A US political scientist has published an extensive thread on Twitter debunking an article claiming that Russia’s bombing of a Mariupol theater was a false-flag operation carried out by Ukraine’s Azov Battalion. The article was published by The Grayzone website and authored by its editor Max Blumenthal, a far-left influencer and regular contributor to Russian state-backed media outlets. According to a Twitter thread by Neil Abrams:
March 22, 2022 OK, so @MaxBlumenthal of @TheGrayzoneNews recently published an article claiming that Russia’s bombing of a Mariupol theater was actually a false-flag operation carried out by Ukraine’s Azov Battalion. Reader, this is one dishonest article, and I’m about to show you why. Thread: The bombing occurred a week ago. Locals, in an attempt to dissuade Russia from attacking it, had written “children” on the ground outside in letters so big they could be seen from space satellites. But was it really a false-flag operation by Ukrainian forces? Let’s dig in. […] So that’s it for the substance of the article. In short, it’s a mess of unsupported assertions, a couple bits of evidence that *would* support his claims if they weren’t totally unreliable, and a bunch of other stuff that’s impossible to verify and totally irrelevant in any event.
Read the full thread here.
The so-called “Azov Battalion, a tiny part of the Ukrainian armed forces, has been at the center of a large amount of disinformation since the start of the Ukrainian conflict.

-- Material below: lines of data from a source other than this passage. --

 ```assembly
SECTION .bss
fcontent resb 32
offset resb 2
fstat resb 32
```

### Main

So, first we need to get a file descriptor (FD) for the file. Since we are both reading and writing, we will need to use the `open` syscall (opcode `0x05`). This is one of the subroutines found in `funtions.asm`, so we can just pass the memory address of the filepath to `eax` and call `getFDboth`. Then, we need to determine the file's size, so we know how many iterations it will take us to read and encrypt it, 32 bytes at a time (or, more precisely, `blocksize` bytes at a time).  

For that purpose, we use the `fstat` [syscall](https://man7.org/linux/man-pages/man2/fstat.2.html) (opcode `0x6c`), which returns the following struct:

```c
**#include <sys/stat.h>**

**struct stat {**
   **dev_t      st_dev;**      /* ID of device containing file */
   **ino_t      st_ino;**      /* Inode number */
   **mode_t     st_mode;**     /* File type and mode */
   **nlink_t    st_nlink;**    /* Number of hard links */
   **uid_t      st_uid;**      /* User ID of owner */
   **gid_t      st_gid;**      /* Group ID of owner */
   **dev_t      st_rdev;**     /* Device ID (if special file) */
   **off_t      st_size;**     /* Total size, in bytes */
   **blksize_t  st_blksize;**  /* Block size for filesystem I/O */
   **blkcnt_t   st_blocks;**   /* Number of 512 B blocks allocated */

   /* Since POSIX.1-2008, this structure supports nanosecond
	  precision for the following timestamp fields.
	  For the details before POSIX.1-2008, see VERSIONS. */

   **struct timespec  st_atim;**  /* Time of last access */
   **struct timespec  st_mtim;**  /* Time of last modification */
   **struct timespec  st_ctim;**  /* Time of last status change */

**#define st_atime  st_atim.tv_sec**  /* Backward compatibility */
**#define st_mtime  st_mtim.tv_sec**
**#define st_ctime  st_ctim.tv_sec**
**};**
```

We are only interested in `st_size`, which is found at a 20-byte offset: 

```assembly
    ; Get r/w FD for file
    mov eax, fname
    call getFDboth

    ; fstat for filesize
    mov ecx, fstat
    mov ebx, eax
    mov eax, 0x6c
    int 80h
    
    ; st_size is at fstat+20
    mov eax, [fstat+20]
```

Blumenthal and his website The Grayzone have repeatedly been described as among the most influential left-wing amplifiers of pro-Russian propaganda in the West. A New York Times Op-Ed titled “Putin’s Useful Idiots” has described Blumenthal’s views on the Ukraine conflict as “distorted” and “similar to Russian propaganda”:
April 28, 2014 Another American pundit, Max Blumenthal, described the Euromaidan movement as “filled with far-right street-fighting men pledging to defend their country’s ethnic purity.” True, such people were present at the square, but they were marginal figures, and slogans about ethnic purity never gained popularity. Yes, generally speaking, Ukraine has its skinheads and its anti-Semites and even serial killers, pedophiles and Satanists. They are not present in smaller or larger numbers than in any other country, even in the most mature European state. In one particularly egregious passage, Mr. Blumenthal writes about how the “openly pro-Nazi politics” of the Ukrainian political party Svoboda and its leader, Oleg Tyagnibok, “have not deterred Senator John McCain from addressing a Euromaidan rally,” nor did it “prevent Assistant Secretary of State Victoria Nuland from enjoying a friendly meeting with the Svoboda leader this February.” That distorts how these things work.
Read the rest here.
The Global Influence Operations Report recently reported that an Edinburgh-based academic at a leading university was accused of “effectively helping the Russian war effort” after he had shared the article on the Mariupol theater by Blumenthal on social media.